No doubt green tea is good for health as it is a rich source of antioxidants called flavonoids that may have health benefits, including a reduced risk of cancers and heart disease.

But at the same time, it contains caffeine also up-to 63 mg to 100 mg per cup, which can have negative effects if consumed in excess. How much green tea one should drink each day depends on the health status especially if one has an underlying condition, like liver disease or heart problems.

Harvard Health Publications recommends drinking 3 cups of green tea each day to gain its benefits.

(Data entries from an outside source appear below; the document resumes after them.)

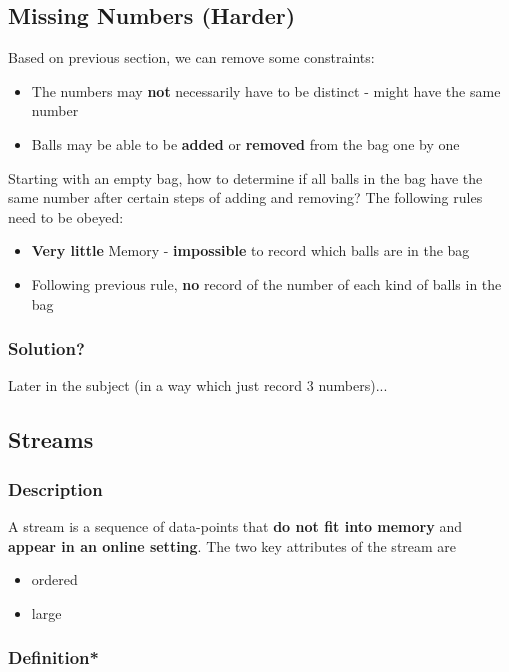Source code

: \documentclass[a4paper]{article}
\begin{document}
\subsection{Missing Numbers (Harder)}

Based on previous section, we can remove some constraints:
\begin{itemize}
    \item The numbers may \textbf{not} necessarily have to be distinct - might have the same number
    \item Balls may be able to be \textbf{added} or \textbf{removed} from the bag one by one
\end{itemize}
Starting with an empty bag, how to determine if all balls in the bag have the same number after certain steps of adding and removing? The following rules need to be obeyed:
\begin{itemize}
    \item \textbf{Very little} Memory - \textbf{impossible} to record which balls are in the bag
    \item Following previous rule, \textbf{no} record of the number of each kind of balls in the bag
\end{itemize}

\subsubsection{Solution?}

Later in the subject (in a way which just record 3 numbers)...

\subsection{Streams}

\subsubsection{Description}

A stream is a sequence of data-points that \textbf{do not fit into memory} and \textbf{appear in an online setting}. The two key attributes of the stream are
\begin{itemize}
    \item ordered
    \item large
\end{itemize}

\subsubsection{Definition*}
\end{document}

The University of Maryland Medical Centre bases its dosage recommendation on a number of polyphenols, or active antioxidant compounds, in green tea. It suggests getting 240 to 320 milligrams of polyphenols each day — the amount in 2 to 3 cups, depending on the brand.

If over consumed

In small amounts, caffeine can have positive effects, including a reduced risk of Alzheimer’s disease. However, in excessive amounts, it may lead to troublesome side effects including a headache, nervousness, sleeplessness, irritability, irregular heartbeat, heartburn, dizziness, and confusion.  Consuming more than 300 milligrams of caffeine per day can lead to osteoporosis because it increases the amount of calcium lost through urine.


Dos and Don’ts of Green Tea

  • Intake of 2-3 cups not a mug of green tea is considered to be safe.
  • Avoid having green tea on the early morning as it causes nauseatic and makes the stomach upset.
  • Don’t consume your green tea with the meals as it can hinder the absorption of the nutrients.
  • Avoid green tea before going to bed as it can interfere with the sleep pattern
  • So, green tea is best to consume before or after 25-30min meals.